EXERCISE GOAL:
Set down the full data below exactly as given, please.

(Dataset entries)
★ ★ ★ ★ ★

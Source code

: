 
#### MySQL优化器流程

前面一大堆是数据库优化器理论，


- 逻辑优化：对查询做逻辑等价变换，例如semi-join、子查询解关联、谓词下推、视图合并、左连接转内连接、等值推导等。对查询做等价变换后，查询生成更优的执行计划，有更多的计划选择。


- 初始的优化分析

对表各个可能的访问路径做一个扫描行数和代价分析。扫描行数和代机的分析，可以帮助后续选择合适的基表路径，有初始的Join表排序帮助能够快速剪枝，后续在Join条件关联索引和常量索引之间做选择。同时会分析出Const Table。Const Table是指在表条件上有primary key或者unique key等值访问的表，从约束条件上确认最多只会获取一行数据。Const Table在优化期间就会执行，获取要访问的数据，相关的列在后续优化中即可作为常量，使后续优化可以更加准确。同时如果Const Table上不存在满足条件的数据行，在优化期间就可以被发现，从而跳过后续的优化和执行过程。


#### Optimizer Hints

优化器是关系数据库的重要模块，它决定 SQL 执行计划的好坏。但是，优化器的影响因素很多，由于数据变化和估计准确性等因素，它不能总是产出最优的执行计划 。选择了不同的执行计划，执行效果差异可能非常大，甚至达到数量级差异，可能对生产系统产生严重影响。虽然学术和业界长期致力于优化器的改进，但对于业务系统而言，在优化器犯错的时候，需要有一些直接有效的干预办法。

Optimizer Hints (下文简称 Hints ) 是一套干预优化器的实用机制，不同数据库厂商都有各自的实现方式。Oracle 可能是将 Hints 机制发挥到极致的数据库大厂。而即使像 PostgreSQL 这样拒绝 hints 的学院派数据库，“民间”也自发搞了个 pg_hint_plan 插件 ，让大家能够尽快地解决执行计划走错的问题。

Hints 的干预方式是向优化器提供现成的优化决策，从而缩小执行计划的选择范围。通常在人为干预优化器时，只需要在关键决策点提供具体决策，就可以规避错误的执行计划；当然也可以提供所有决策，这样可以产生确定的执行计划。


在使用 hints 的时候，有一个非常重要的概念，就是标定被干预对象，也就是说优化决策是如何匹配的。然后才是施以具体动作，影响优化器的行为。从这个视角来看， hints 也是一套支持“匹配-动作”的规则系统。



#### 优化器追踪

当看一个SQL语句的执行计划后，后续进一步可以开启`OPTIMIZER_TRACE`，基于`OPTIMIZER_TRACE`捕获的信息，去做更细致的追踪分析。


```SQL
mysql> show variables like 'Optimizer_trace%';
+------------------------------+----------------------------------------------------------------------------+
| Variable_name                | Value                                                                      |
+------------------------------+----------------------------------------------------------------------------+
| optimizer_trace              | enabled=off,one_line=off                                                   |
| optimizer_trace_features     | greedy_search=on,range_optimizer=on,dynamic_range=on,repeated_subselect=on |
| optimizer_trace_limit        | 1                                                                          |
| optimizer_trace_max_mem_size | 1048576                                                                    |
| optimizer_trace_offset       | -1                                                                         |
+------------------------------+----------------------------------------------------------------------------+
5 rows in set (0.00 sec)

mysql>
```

★ ★ ★ ★ ★

WRITTEN SOLUTION:
Source code

: 
#### MySQL优化器流程

前面一大堆是数据库优化器理论，


- 逻辑优化：对查询做逻辑等价变换，例如semi-join、子查询解关联、谓词下推、视图合并、左连接转内连接、等值推导等。对查询做等价变换后，查询生成更优的执行计划，有更多的计划选择。


- 初始的优化分析

对表各个可能的访问路径做一个扫描行数和代价分析。扫描行数和代机的分析，可以帮助后续选择合适的基表路径，有初始的Join表排序帮助能够快速剪枝，后续在Join条件关联索引和常量索引之间做选择。同时会分析出Const Table。Const Table是指在表条件上有primary key或者unique key等值访问的表，从约束条件上确认最多只会获取一行数据。Const Table在优化期间就会执行，获取要访问的数据，相关的列在后续优化中即可作为常量，使后续优化可以更加准确。同时如果Const Table上不存在满足条件的数据行，在优化期间就可以被发现，从而跳过后续的优化和执行过程。


#### Optimizer Hints

优化器是关系数据库的重要模块，它决定 SQL 执行计划的好坏。但是，优化器的影响因素很多，由于数据变化和估计准确性等因素，它不能总是产出最优的执行计划 。选择了不同的执行计划，执行效果差异可能非常大，甚至达到数量级差异，可能对生产系统产生严重影响。虽然学术和业界长期致力于优化器的改进，但对于业务系统而言，在优化器犯错的时候，需要有一些直接有效的干预办法。

Optimizer Hints (下文简称 Hints ) 是一套干预优化器的实用机制，不同数据库厂商都有各自的实现方式。Oracle 可能是将 Hints 机制发挥到极致的数据库大厂。而即使像 PostgreSQL 这样拒绝 hints 的学院派数据库，“民间”也自发搞了个 pg_hint_plan 插件 ，让大家能够尽快地解决执行计划走错的问题。

Hints 的干预方式是向优化器提供现成的优化决策，从而缩小执行计划的选择范围。通常在人为干预优化器时，只需要在关键决策点提供具体决策，就可以规避错误的执行计划；当然也可以提供所有决策，这样可以产生确定的执行计划。


在使用 hints 的时候，有一个非常重要的概念，就是标定被干预对象，也就是说优化决策是如何匹配的。然后才是施以具体动作，影响优化器的行为。从这个视角来看， hints 也是一套支持“匹配-动作”的规则系统。



#### 优化器追踪

当看一个SQL语句的执行计划后，后续进一步可以开启`OPTIMIZER_TRACE`，基于`OPTIMIZER_TRACE`捕获的信息，去做更细致的追踪分析。


```SQL
mysql> show variables like 'Optimizer_trace%';
+------------------------------+----------------------------------------------------------------------------+
| Variable_name                | Value                                                                      |
+------------------------------+----------------------------------------------------------------------------+
| optimizer_trace              | enabled=off,one_line=off                                                   |
| optimizer_trace_features     | greedy_search=on,range_optimizer=on,dynamic_range=on,repeated_subselect=on |
| optimizer_trace_limit        | 1                                                                          |
| optimizer_trace_max_mem_size | 1048576                                                                    |
| optimizer_trace_offset       | -1                                                                         |
+------------------------------+----------------------------------------------------------------------------+
5 rows in set (0.00 sec)

mysql>
```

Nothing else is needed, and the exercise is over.